Alfred Sisley's early paintings during the 1860s helped to develop the impressionist style, but were not accepted in a large public art exhibit until 1868. Produced outdoors on the spot rather than in the studio with multiple revised drafts, his paintings and others’ works in that style were widely considered to be too colourful and representational, by critics of the time.
When the onset of the Franco-Prussian War in 1870 forced his father out of business, Sisley began depending solely on his paintings to support himself. Although he began his career with an allowance from his father, he spent the rest of his life in poverty. Like many of his fellow impressionists, his paintings did not fetch high prices until after his death.
For most of his career, Sisley depended on patrons to fund his artistic efforts, and with their help was able to travel to England in 1874, where he painted a series for the first independent impressionist exhibition.
He also participated in independent shows later, but did not enjoy much critical or commercial success.

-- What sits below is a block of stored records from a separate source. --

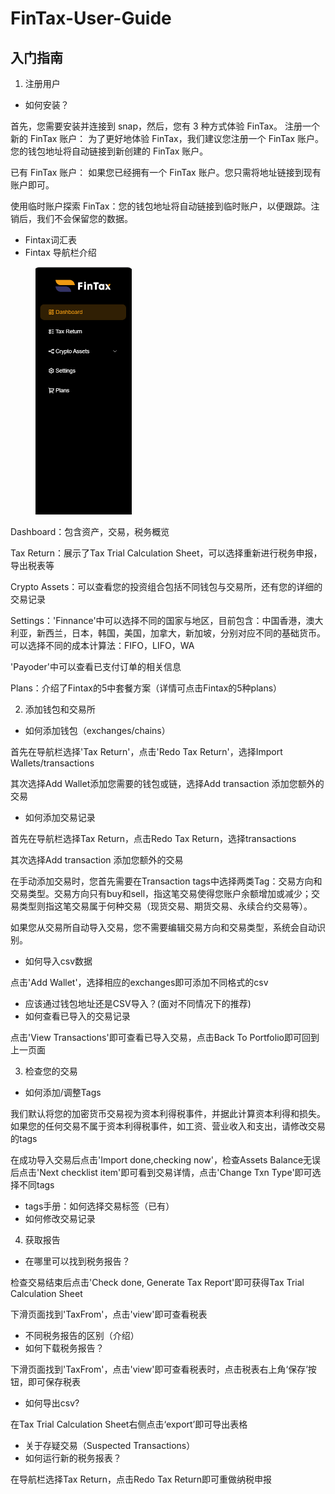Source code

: # FinTax-User-Guide

## 入门指南

1. 注册用户

* 如何安装？

首先，您需要安装并连接到 snap，然后，您有 3 种方式体验 FinTax。 注册一个新的 FinTax 账户： 为了更好地体验 FinTax，我们建议您注册一个 FinTax 账户。您的钱包地址将自动链接到新创建的 FinTax 账户。&#x20;

已有 FinTax 账户： 如果您已经拥有一个 FinTax 账户。您只需将地址链接到现有账户即可。&#x20;

使用临时账户探索 FinTax：您的钱包地址将自动链接到临时账户，以便跟踪。注销后，我们不会保留您的数据。

* Fintax词汇表
* Fintax 导航栏介绍

<figure><img src=".gitbook/assets/导航栏 (1).png" alt="" width="154"><figcaption></figcaption></figure>

Dashboard：包含资产，交易，税务概览

Tax Return：展示了Tax Trial Calculation Sheet，可以选择重新进行税务申报，导出税表等

Crypto Assets：可以查看您的投资组合包括不同钱包与交易所，还有您的详细的交易记录

Settings：'Finnance'中可以选择不同的国家与地区，目前包含：中国香港，澳大利亚，新西兰，日本，韩国，美国，加拿大，新加坡，分别对应不同的基础货币。可以选择不同的成本计算法：FIFO，LIFO，WA

'Payoder'中可以查看已支付订单的相关信息

Plans：介绍了Fintax的5中套餐方案（详情可点击Fintax的5种plans）



2. 添加钱包和交易所

* 如何添加钱包（exchanges/chains）

首先在导航栏选择'Tax Return'，点击'Redo Tax Return'，选择Import Wallets/transactions

其次选择Add Wallet添加您需要的钱包或链，选择Add transaction 添加您额外的交易                                                                                                                                                                                                                                                                                                                                                                                                                                                                                                                                                                                                                                                                                                                                                                                                                                                                                                                                                                                                                                                                                                                                                                                                                                                                                                                                                                                                                                                                                                                                                                                                                                                                                                                                                                                                                                                                                                                                                                                                                                                                                                                                                                                                                                                                                                                                                                                                                                                                                                                                                                                                                                                                                                                                                                                                                                                                                                                                                                                                                                                                                                                                                                                                                                                                                                                                                                                                                                                                                                                                                                                                                                                                                                                                                                                                                                                                                                                                                                                                                                                                                                                                                                                                                                                                                                                                                                                                                                                                                                                                                                                                                                                                                               &#x20;

* 如何添加交易记录

首先在导航栏选择Tax Return，点击Redo Tax Return，选择transactions

其次选择Add transaction 添加您额外的交易

在手动添加交易时，您首先需要在Transaction tags中选择两类Tag：交易方向和交易类型。交易方向只有buy和sell，指这笔交易使得您账户余额增加或减少；交易类型则指这笔交易属于何种交易（现货交易、期货交易、永续合约交易等）。

如果您从交易所自动导入交易，您不需要编辑交易方向和交易类型，系统会自动识别。

* 如何导入csv数据

点击'Add Wallet'，选择相应的exchanges即可添加不同格式的csv

* 应该通过钱包地址还是CSV导入？(面对不同情况下的推荐)
* 如何查看已导入的交易记录

点击'View Transactions'即可查看已导入交易，点击Back To Portfolio即可回到上一页面



3. 检查您的交易

* 如何添加/调整Tags

我们默认将您的加密货币交易视为资本利得税事件，并据此计算资本利得和损失。如果您的任何交易不属于资本利得税事件，如工资、营业收入和支出，请修改交易的tags

在成功导入交易后点击'Import done,checking now'，检查Assets Balance无误后点击'Next checklist item'即可看到交易详情，点击'Change Txn Type'即可选择不同tags

* tags手册：如何选择交易标签（已有）
* 如何修改交易记录



4. 获取报告

* 在哪里可以找到税务报告？

检查交易结束后点击'Check done, Generate Tax Report'即可获得Tax Trial Calculation Sheet

下滑页面找到'TaxFrom'，点击'view'即可查看税表

* 不同税务报告的区别（介绍）
* 如何下载税务报告？

下滑页面找到'TaxFrom'，点击'view'即可查看税表时，点击税表右上角‘保存’按钮，即可保存税表

* 如何导出csv?

在Tax Trial Calculation Sheet右侧点击‘export’即可导出表格

* 关于存疑交易（Suspected Transactions）
* 如何运行新的税务报表？

在导航栏选择Tax Return，点击Redo Tax Return即可重做纳税申报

In 1880, Sisley and his family moved to a small village near the forest of Fontainebleau, where the gentle and ever-changing landscape inspired him to paint a large majority of his best-known paintings.
'Sand Heaps' painted in 1875, is one of his most famous and recognizable paintings. Owned today by the Art Institute of Chicago, this tranquil example of impressionism can be found everywhere from postcards to high quality prints.